Star Wars_ Coruscant Nights II Streets of Shadows - Michael Reaves [17]
Dejah was looking from Jax to Laranth as she spoke. “I’ve heard that you aid people who want to leave Coruscant. Is this true? I can pay you.”
Considering that those last four words made up one of Den’s favorite sentences, he felt impelled to speak up. “You heard right,” he proclaimed briskly. “For the right price we can get you off this overpopulated rock and into a new life offworld that’ll—”
Laranth silenced him with a look that stopped just short of singeing his eyebrows. Alternately mortified and irate, Den subsided.
“Payment isn’t necessary. Tell us what you have in mind,” Jax said. “How many people would be going?”
“Just two—my business partner, Ves Volette, and myself.”
I-Five spoke up. “Your pardon, but would that be the famous Caamasi light sculptor of the same name?”
She looked startled. “Yes. He is—was—quite well known—on his homeworld.” She was suddenly upset, so much so that she could hardly finish the sentence. It didn’t take a brain the size of a planet to understand why. Even if Jax and Laranth had not just been front and center, metaphysically speaking, for the event, Caamas’s shocking destruction had lately been the talk of the general media.

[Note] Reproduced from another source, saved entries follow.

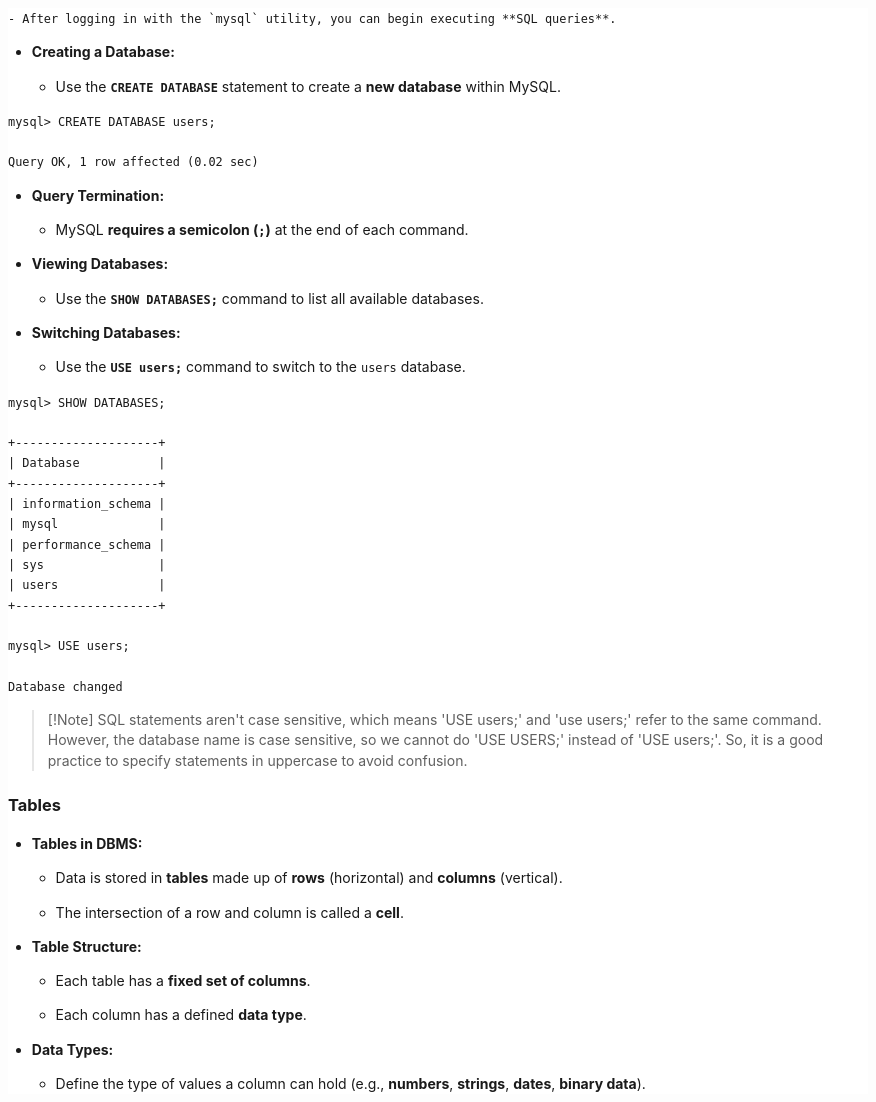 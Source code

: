     - After logging in with the `mysql` utility, you can begin executing **SQL queries**.
- **Creating a Database:**
    
    - Use the **`CREATE DATABASE`** statement to create a **new database** within MySQL.

```mysql
mysql> CREATE DATABASE users;

Query OK, 1 row affected (0.02 sec)
```

- **Query Termination:**
    
    - MySQL **requires a semicolon (`;`)** at the end of each command.
        
- **Viewing Databases:**
    
    - Use the **`SHOW DATABASES;`** command to list all available databases.
        
- **Switching Databases:**
    
    - Use the **`USE users;`** command to switch to the `users` database.
```mysql
mysql> SHOW DATABASES;

+--------------------+
| Database           |
+--------------------+
| information_schema |
| mysql              |
| performance_schema |
| sys                |
| users              |
+--------------------+

mysql> USE users;

Database changed
```

>[!Note] SQL statements aren't case sensitive, which means 'USE users;' and 'use users;' refer to the same command. However, the database name is case sensitive, so we cannot do 'USE USERS;' instead of 'USE users;'. So, it is a good practice to specify statements in uppercase to avoid confusion.

### Tables
- **Tables in DBMS:**
    
    - Data is stored in **tables** made up of **rows** (horizontal) and **columns** (vertical).
        
    - The intersection of a row and column is called a **cell**.
- **Table Structure:**
    
    - Each table has a **fixed set of columns**.
        
    - Each column has a defined **data type**.
- **Data Types:**
    
    - Define the type of values a column can hold (e.g., **numbers**, **strings**, **dates**, **binary data**).
         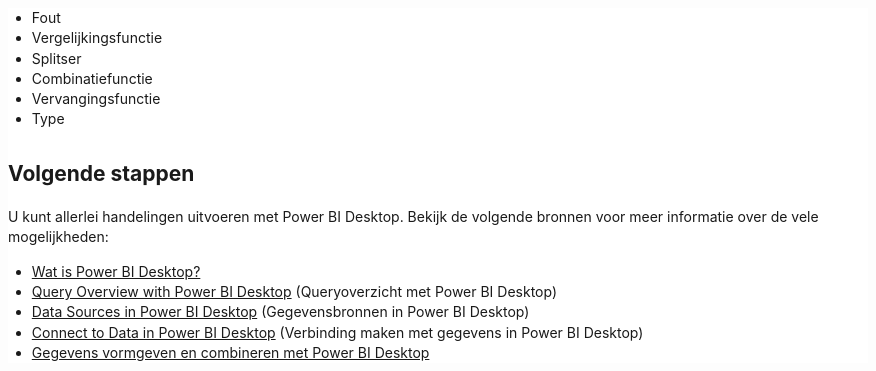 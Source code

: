 * Fout
* Vergelijkingsfunctie
* Splitser
* Combinatiefunctie
* Vervangingsfunctie
* Type

## <a name="next-steps"></a>Volgende stappen
U kunt allerlei handelingen uitvoeren met Power BI Desktop. Bekijk de volgende bronnen voor meer informatie over de vele mogelijkheden:

* [Wat is Power BI Desktop?](desktop-what-is-desktop.md)
* [Query Overview with Power BI Desktop](desktop-query-overview.md) (Queryoverzicht met Power BI Desktop)
* [Data Sources in Power BI Desktop](desktop-data-sources.md) (Gegevensbronnen in Power BI Desktop)
* [Connect to Data in Power BI Desktop](desktop-connect-to-data.md) (Verbinding maken met gegevens in Power BI Desktop)
* [Gegevens vormgeven en combineren met Power BI Desktop](desktop-shape-and-combine-data.md)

“You fear for his future,” Laranth said, “and for your own, by association.”
This was, as far as Den was concerned, an entirely reasonable concern. If the Emperor had gone to the trouble of destroying the Caamasi homeworld, for whatever reason, then it followed that he would take care to keep tabs on any survivors who might keep the issue alive by asking awkward questions. Already the general media was seeking them out. A small but vocal and active minority was an inconvenience someone like Palpatine would surely rather do without. Which no doubt meant anyone aiding such survivors would also come in for increased Imperial scrutiny. Den swallowed, running his finger around a suddenly too-tight collar. His initial enthusiasm for taking on this particular new client was fading fast.
“Yes, I do,” the Zeltron said in belated response to Laranth’s query. She gave Jax an imploring look. “Please help us. Ves isn’t a coward, but like many artists he has little sense of the way galactic society works. I’m afraid he might do something reckless and vengeful, like producing a work deliberately insulting to the Emperor. That could get us both killed.”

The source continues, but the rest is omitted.